Fenfen Kong scite author profile

With the potential uses of photothermal therapy (PTT) in cancer treatment with excellent efficacy, and the growing concerns about the nanotoxicity of hyperthermia agents such as carbon nanotubes and gold-based nanomaterials, the importance of searching for a biocompatible hyperthermia agent cannot be emphasized too much. In this work, a novel promising hyperthermia agent employing magnetic Fe3O4 particles with fairly low toxicity was proposed. This hyperthermia agent showed rapid heat generation under NIR irradiation.
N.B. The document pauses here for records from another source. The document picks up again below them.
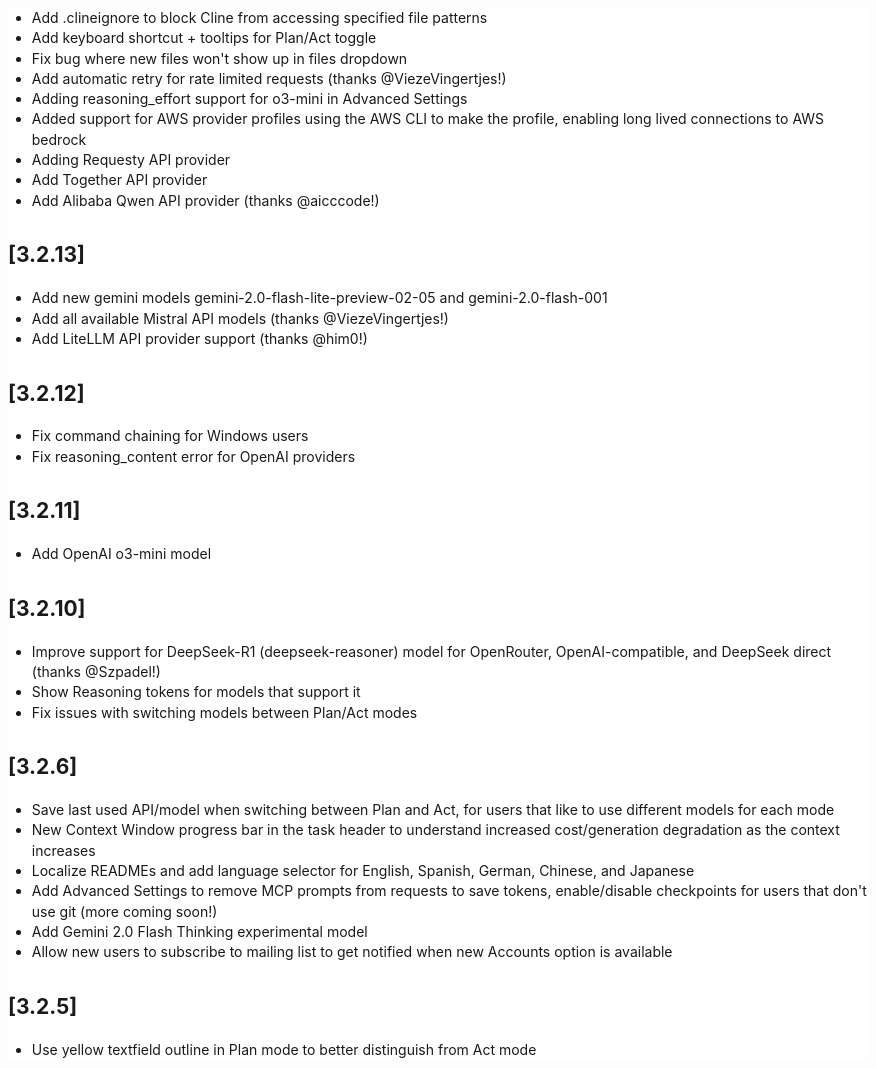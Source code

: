 -   Add .clineignore to block Cline from accessing specified file patterns
-   Add keyboard shortcut + tooltips for Plan/Act toggle
-   Fix bug where new files won't show up in files dropdown
-   Add automatic retry for rate limited requests (thanks @ViezeVingertjes!)
-   Adding reasoning_effort support for o3-mini in Advanced Settings
-   Added support for AWS provider profiles using the AWS CLI to make the profile, enabling long lived connections to AWS bedrock
-   Adding Requesty API provider
-   Add Together API provider
-   Add Alibaba Qwen API provider (thanks @aicccode!)

## [3.2.13]

-   Add new gemini models gemini-2.0-flash-lite-preview-02-05 and gemini-2.0-flash-001
-   Add all available Mistral API models (thanks @ViezeVingertjes!)
-   Add LiteLLM API provider support (thanks @him0!)

## [3.2.12]

-   Fix command chaining for Windows users
-   Fix reasoning_content error for OpenAI providers

## [3.2.11]

-   Add OpenAI o3-mini model

## [3.2.10]

-   Improve support for DeepSeek-R1 (deepseek-reasoner) model for OpenRouter, OpenAI-compatible, and DeepSeek direct (thanks @Szpadel!)
-   Show Reasoning tokens for models that support it
-   Fix issues with switching models between Plan/Act modes

## [3.2.6]

-   Save last used API/model when switching between Plan and Act, for users that like to use different models for each mode
-   New Context Window progress bar in the task header to understand increased cost/generation degradation as the context increases
-   Localize READMEs and add language selector for English, Spanish, German, Chinese, and Japanese
-   Add Advanced Settings to remove MCP prompts from requests to save tokens, enable/disable checkpoints for users that don't use git (more coming soon!)
-   Add Gemini 2.0 Flash Thinking experimental model
-   Allow new users to subscribe to mailing list to get notified when new Accounts option is available

## [3.2.5]

-   Use yellow textfield outline in Plan mode to better distinguish from Act mode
After modification with carboxymethyl chitosan (CMCTS), the obtained Fe3O4@CMCTS particles could disperse stably in PBS and serum without any aggregation. The modification of CMCTS could decrease the adsorption of bovine serum albumin (BSA) and improve the cellular uptake. In a comparative study with hollow gold nanospheres (HAuNS), Fe3O4@CMCTS particles exhibited a comparable photothermal effect and fairly low cytotoxicity. The in vivo magnetic resonance (MR) images of mice revealed that by attaching a magnet to the tumor, Fe3O4@CMCTS particles accumulated in the tumor after intravenous injection and showed a low distribution in the liver. After being exposed to a 808 nm laser for 5 min at a low power density of 1.5 W cm(-2), the tumors on Fe3O4@CMCTS-injected mice reached a temperature of ~52 °C and were completely destroyed. Thus, a kind of multifunctional magnetic nanoparticle with extremely low toxicity and a simple structure for simultaneous MR imaging, targeted drug delivery and photothermal therapy can be easily fabricated.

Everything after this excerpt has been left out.